From the data that follows, copy every line with the string "texttt".
*****
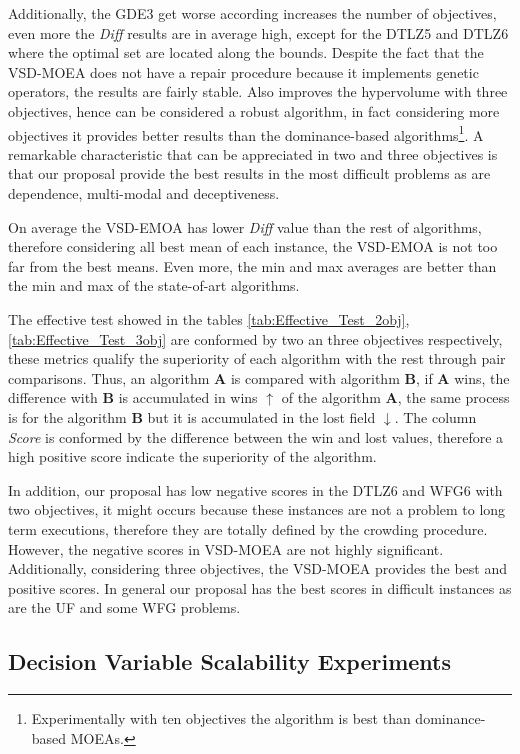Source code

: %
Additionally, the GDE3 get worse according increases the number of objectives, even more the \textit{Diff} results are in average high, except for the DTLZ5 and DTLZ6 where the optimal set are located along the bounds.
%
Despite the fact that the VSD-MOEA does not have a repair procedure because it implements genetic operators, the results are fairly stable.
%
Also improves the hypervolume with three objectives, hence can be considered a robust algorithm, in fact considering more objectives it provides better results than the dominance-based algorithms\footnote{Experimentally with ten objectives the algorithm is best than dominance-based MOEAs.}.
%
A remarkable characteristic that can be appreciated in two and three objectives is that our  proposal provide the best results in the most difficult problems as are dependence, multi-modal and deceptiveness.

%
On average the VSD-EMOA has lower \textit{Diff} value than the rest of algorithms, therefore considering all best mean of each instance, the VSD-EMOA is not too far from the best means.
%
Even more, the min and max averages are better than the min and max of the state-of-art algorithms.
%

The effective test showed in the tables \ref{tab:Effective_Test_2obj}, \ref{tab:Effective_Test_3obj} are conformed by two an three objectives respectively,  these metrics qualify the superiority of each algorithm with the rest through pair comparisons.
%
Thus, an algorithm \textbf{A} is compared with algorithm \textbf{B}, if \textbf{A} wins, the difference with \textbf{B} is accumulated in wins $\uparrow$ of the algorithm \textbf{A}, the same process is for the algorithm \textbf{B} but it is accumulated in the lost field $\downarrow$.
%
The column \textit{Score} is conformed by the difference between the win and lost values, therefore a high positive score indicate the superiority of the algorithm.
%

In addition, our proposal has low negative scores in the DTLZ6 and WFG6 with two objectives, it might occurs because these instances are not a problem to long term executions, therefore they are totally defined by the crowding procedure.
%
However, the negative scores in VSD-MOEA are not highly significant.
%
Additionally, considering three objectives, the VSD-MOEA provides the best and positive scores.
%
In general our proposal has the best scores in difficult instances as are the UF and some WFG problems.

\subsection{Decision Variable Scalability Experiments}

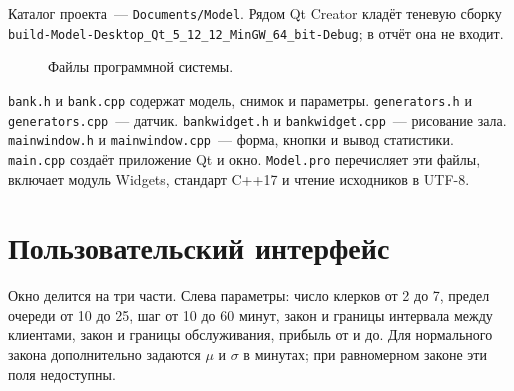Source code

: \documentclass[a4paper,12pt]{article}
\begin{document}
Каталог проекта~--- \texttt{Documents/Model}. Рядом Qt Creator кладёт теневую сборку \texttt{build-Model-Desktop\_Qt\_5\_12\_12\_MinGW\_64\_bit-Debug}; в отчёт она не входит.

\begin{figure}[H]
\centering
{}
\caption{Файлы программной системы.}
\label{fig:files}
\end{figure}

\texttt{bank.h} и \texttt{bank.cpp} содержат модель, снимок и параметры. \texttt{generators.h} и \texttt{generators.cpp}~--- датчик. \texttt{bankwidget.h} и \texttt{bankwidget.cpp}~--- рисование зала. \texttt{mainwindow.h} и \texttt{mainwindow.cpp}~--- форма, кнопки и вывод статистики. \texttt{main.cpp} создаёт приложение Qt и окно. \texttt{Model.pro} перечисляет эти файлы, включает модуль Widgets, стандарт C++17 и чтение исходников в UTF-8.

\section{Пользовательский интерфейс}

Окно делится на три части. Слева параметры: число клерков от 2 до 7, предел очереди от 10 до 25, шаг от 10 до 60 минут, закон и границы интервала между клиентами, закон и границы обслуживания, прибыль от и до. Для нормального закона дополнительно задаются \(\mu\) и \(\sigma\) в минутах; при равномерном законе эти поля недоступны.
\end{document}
*****
*Answer section*
Каталог проекта~--- \texttt{Documents/Model}. Рядом Qt Creator кладёт теневую сборку \texttt{build-Model-Desktop\_Qt\_5\_12\_12\_MinGW\_64\_bit-Debug}; в отчёт она не входит.
\texttt{bank.h} и \texttt{bank.cpp} содержат модель, снимок и параметры. \texttt{generators.h} и \texttt{generators.cpp}~--- датчик. \texttt{bankwidget.h} и \texttt{bankwidget.cpp}~--- рисование зала. \texttt{mainwindow.h} и \texttt{mainwindow.cpp}~--- форма, кнопки и вывод статистики. \texttt{main.cpp} создаёт приложение Qt и окно. \texttt{Model.pro} перечисляет эти файлы, включает модуль Widgets, стандарт C++17 и чтение исходников в UTF-8.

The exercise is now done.